-- Records provided --
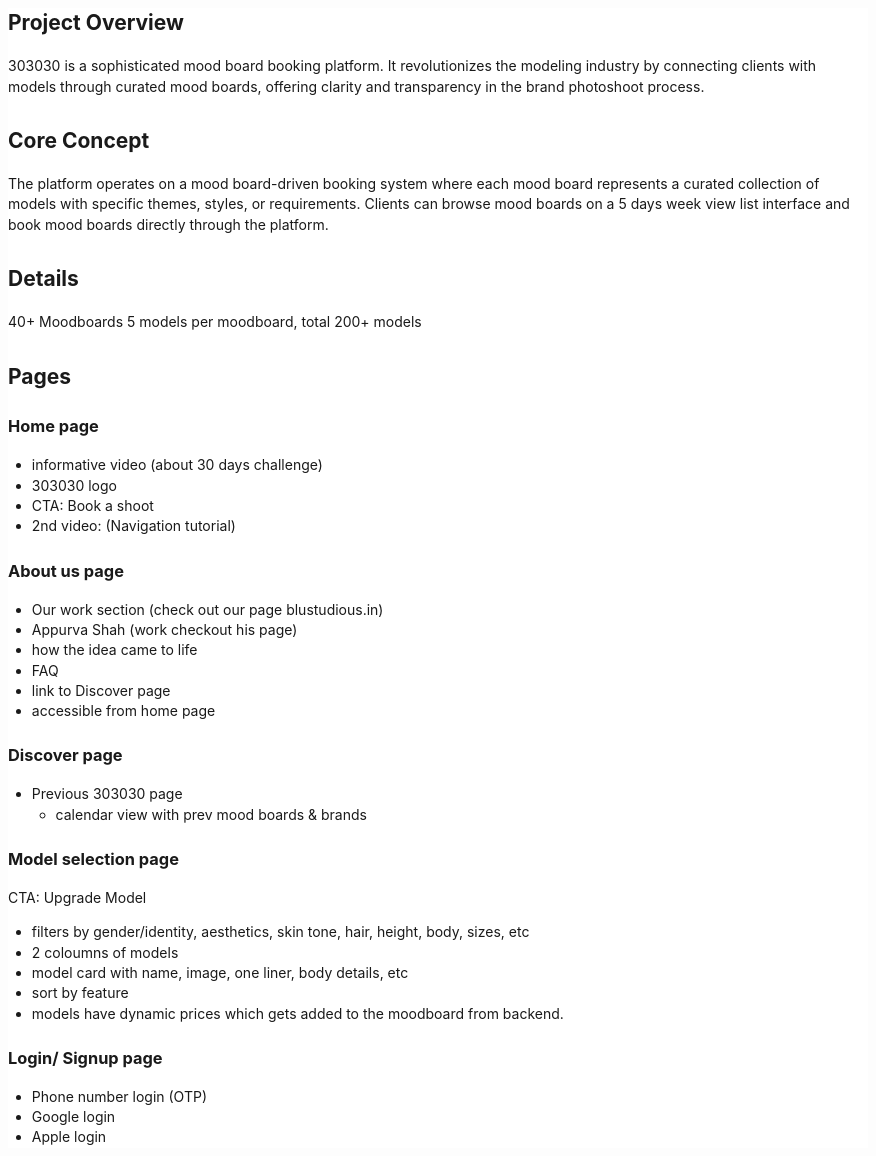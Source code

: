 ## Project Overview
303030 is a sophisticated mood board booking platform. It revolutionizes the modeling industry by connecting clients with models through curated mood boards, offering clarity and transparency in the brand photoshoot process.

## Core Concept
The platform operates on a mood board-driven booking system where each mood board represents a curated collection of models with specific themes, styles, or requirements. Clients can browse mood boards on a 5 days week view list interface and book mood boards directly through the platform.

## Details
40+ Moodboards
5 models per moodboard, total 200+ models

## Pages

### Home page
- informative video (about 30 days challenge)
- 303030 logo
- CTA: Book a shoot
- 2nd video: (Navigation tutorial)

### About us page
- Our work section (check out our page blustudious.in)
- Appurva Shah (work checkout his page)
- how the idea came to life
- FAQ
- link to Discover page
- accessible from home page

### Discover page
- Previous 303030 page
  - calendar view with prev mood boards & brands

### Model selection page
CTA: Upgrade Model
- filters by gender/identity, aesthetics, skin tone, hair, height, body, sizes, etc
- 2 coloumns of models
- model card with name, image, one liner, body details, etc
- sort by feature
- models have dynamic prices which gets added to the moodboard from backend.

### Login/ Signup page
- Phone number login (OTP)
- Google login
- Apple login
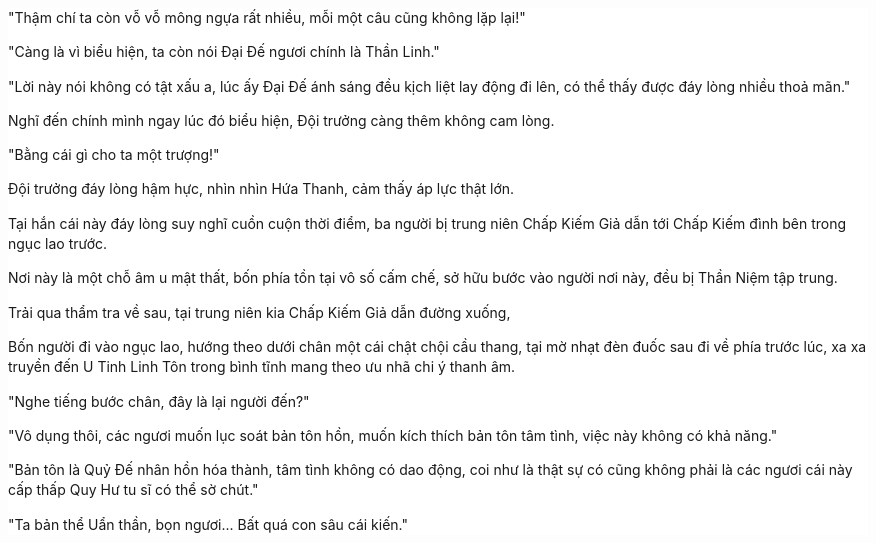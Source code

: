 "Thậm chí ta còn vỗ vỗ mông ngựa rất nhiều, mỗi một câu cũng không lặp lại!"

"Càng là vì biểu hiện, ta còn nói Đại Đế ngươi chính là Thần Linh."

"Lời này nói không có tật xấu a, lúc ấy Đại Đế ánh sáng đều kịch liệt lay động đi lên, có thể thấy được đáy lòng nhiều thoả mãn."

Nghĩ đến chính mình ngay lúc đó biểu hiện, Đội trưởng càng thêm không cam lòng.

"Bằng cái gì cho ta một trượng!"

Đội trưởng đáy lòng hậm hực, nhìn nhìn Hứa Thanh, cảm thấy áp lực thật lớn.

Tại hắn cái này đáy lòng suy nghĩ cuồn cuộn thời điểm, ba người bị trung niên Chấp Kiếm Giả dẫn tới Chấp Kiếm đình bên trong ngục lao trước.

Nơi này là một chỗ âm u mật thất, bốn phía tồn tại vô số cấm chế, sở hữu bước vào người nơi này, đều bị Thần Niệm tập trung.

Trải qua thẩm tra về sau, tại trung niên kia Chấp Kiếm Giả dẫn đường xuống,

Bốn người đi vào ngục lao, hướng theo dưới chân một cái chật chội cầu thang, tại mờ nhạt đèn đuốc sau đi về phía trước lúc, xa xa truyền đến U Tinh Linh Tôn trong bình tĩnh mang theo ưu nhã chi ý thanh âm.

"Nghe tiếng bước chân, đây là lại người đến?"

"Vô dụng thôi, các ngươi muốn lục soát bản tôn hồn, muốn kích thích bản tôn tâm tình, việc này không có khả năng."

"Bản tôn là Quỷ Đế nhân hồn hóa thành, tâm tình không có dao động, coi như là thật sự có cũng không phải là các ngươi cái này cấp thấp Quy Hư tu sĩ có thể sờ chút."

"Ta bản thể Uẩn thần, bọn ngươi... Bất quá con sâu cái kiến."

-- Exercise --
Begin at the first line of the data above and repeat each line exactly, stopping after the line containing "Đội trưởng đáy". Omit the pictures.

-- Solution to the problem --
Source code

: ## Project Overview
303030 is a sophisticated mood board booking platform. It revolutionizes the modeling industry by connecting clients with models through curated mood boards, offering clarity and transparency in the brand photoshoot process.

## Core Concept
The platform operates on a mood board-driven booking system where each mood board represents a curated collection of models with specific themes, styles, or requirements. Clients can browse mood boards on a 5 days week view list interface and book mood boards directly through the platform.

## Details
40+ Moodboards
5 models per moodboard, total 200+ models

## Pages

### Home page
- informative video (about 30 days challenge)
- 303030 logo
- CTA: Book a shoot
- 2nd video: (Navigation tutorial)

### About us page
- Our work section (check out our page blustudious.in)
- Appurva Shah (work checkout his page)
- how the idea came to life
- FAQ
- link to Discover page
- accessible from home page

### Discover page
- Previous 303030 page
  - calendar view with prev mood boards & brands

### Model selection page
CTA: Upgrade Model
- filters by gender/identity, aesthetics, skin tone, hair, height, body, sizes, etc
- 2 coloumns of models
- model card with name, image, one liner, body details, etc
- sort by feature
- models have dynamic prices which gets added to the moodboard from backend.

### Login/ Signup page
- Phone number login (OTP)
- Google login
- Apple login
Source code

: "Thậm chí ta còn vỗ vỗ mông ngựa rất nhiều, mỗi một câu cũng không lặp lại!"

"Càng là vì biểu hiện, ta còn nói Đại Đế ngươi chính là Thần Linh."

"Lời này nói không có tật xấu a, lúc ấy Đại Đế ánh sáng đều kịch liệt lay động đi lên, có thể thấy được đáy lòng nhiều thoả mãn."

Nghĩ đến chính mình ngay lúc đó biểu hiện, Đội trưởng càng thêm không cam lòng.

"Bằng cái gì cho ta một trượng!"

Đội trưởng đáy lòng hậm hực, nhìn nhìn Hứa Thanh, cảm thấy áp lực thật lớn.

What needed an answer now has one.